Boston Police plans to monitor social media draw praise, criticism
The Boston Police Department may soon enact controversial plan to utilize software that would scan social media for criminal activity and threats. While proponents of the plan say the software will make Boston a safer city, civil liberties groups say it would be an invasion of privacy.
The software will be able to search blogs, chat rooms, websites and social media platforms to provide law enforcement officials with a physical location of where a post originated, and send alerts when posts are made that fill certain criteria, according to the Boston Globe. The department plans to spend up to $1.4 million on the software and hopes to select a vendor early this month.

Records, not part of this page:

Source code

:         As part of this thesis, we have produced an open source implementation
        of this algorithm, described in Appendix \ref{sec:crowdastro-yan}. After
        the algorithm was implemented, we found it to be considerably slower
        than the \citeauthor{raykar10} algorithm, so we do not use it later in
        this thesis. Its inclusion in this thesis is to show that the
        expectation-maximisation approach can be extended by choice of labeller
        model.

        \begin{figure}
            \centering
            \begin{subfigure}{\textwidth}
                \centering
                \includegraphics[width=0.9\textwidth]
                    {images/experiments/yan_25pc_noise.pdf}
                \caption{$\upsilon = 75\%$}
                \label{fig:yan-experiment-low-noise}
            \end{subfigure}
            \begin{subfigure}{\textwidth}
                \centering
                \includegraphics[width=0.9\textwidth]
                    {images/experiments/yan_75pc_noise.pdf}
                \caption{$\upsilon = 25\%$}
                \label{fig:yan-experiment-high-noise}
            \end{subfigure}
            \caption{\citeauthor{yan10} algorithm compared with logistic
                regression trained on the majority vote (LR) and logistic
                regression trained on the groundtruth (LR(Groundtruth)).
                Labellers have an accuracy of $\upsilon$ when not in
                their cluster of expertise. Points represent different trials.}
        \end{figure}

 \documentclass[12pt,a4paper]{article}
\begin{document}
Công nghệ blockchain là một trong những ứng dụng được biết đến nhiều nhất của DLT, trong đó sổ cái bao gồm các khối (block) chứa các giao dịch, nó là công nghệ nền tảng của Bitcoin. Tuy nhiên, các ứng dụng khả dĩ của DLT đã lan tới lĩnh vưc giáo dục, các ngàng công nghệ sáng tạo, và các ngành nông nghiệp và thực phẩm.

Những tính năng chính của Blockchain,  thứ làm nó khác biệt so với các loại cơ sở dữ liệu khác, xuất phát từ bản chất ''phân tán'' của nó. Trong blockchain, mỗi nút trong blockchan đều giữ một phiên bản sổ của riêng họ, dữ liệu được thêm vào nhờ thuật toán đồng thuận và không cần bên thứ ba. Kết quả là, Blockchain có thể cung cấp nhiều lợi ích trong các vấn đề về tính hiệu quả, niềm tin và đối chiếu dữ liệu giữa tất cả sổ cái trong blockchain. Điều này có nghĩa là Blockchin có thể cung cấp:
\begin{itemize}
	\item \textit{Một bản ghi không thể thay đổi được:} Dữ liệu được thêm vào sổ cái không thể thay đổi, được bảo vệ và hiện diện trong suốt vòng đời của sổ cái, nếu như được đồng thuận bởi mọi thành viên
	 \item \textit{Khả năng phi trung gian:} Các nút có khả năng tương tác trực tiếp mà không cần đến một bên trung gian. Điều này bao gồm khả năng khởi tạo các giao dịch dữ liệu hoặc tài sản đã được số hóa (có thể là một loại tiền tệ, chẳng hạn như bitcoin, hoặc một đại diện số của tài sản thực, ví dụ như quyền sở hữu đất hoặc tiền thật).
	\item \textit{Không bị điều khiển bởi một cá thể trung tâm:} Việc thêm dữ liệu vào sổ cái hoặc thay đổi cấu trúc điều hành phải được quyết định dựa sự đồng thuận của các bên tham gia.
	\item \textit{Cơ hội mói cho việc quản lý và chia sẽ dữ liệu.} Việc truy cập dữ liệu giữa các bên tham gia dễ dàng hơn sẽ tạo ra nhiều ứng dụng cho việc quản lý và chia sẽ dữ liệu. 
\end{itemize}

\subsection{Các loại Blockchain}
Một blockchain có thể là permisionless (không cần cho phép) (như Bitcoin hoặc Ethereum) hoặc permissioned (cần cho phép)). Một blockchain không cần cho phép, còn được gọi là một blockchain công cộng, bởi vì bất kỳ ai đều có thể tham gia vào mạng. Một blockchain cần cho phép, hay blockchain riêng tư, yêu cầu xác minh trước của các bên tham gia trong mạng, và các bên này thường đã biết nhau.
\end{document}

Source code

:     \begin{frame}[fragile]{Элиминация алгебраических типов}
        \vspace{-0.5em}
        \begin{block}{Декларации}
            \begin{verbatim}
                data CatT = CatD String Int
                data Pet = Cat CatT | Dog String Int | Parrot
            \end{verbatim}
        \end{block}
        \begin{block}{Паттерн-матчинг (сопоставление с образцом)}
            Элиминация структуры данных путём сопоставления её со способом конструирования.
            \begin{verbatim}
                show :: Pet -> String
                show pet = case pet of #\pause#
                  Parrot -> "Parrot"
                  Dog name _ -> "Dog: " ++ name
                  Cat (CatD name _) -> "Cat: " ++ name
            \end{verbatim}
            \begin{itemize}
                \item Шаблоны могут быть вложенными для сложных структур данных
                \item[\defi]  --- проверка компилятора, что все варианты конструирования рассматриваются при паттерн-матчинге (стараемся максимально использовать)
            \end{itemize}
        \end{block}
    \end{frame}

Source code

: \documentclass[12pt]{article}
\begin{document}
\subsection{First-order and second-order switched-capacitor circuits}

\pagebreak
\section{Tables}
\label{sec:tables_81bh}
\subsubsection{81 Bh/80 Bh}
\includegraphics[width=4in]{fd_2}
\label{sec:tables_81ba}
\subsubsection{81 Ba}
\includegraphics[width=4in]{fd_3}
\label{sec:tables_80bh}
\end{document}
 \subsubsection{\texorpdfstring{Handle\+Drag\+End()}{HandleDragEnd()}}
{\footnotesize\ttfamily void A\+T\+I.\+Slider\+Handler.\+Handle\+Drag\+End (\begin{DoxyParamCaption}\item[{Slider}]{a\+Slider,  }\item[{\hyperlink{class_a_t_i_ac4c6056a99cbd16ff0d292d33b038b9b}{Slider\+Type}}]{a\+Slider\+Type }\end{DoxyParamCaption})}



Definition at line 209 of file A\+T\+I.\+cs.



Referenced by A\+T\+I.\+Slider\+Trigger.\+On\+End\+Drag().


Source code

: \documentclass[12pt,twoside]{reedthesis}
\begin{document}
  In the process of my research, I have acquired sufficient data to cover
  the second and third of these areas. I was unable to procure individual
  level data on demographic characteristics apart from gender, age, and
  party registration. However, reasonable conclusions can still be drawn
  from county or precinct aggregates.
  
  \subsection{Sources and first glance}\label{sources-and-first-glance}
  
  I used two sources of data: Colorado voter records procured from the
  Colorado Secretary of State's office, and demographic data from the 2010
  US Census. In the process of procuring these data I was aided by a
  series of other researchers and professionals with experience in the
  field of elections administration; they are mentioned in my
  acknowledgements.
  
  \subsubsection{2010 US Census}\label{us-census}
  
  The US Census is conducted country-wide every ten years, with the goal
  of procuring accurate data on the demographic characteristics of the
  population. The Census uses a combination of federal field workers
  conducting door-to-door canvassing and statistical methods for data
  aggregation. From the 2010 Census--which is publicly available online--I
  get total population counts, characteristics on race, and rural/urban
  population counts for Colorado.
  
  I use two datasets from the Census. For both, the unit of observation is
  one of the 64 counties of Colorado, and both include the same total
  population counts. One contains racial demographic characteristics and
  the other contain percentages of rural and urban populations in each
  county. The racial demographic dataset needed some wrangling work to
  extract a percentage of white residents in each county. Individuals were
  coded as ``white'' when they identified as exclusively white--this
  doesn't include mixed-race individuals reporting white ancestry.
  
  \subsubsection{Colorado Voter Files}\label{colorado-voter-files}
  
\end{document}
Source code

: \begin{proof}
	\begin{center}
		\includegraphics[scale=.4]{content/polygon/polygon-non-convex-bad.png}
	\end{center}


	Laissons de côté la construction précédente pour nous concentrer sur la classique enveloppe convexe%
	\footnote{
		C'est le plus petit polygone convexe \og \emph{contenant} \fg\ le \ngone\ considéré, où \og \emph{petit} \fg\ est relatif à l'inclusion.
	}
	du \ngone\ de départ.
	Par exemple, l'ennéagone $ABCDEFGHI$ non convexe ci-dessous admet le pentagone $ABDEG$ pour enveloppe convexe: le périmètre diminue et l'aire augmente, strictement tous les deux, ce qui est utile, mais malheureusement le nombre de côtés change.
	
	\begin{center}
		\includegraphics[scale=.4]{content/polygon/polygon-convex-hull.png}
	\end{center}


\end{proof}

“The technology will be used in accordance to strict policies and procedures and within the parameters of state and federal laws,” police spokesman Lieutenant Detective Michael McCarthy said in a statement. “The information looked at is only what is already publicly available.”
Boston Mayor Martin Walsh says he supports the department’s plans, stressing that the focus of the online scrutiny will be on combating terrorism in the Boston metro area, according to the Boston Globe.
Boston Police Commissioner William Evans said the attack last month at Ohio State University is the latest illustration of why law enforcement officials need to use every tool available to stop terrorism and violence before it starts, according to The Wall Street Journal.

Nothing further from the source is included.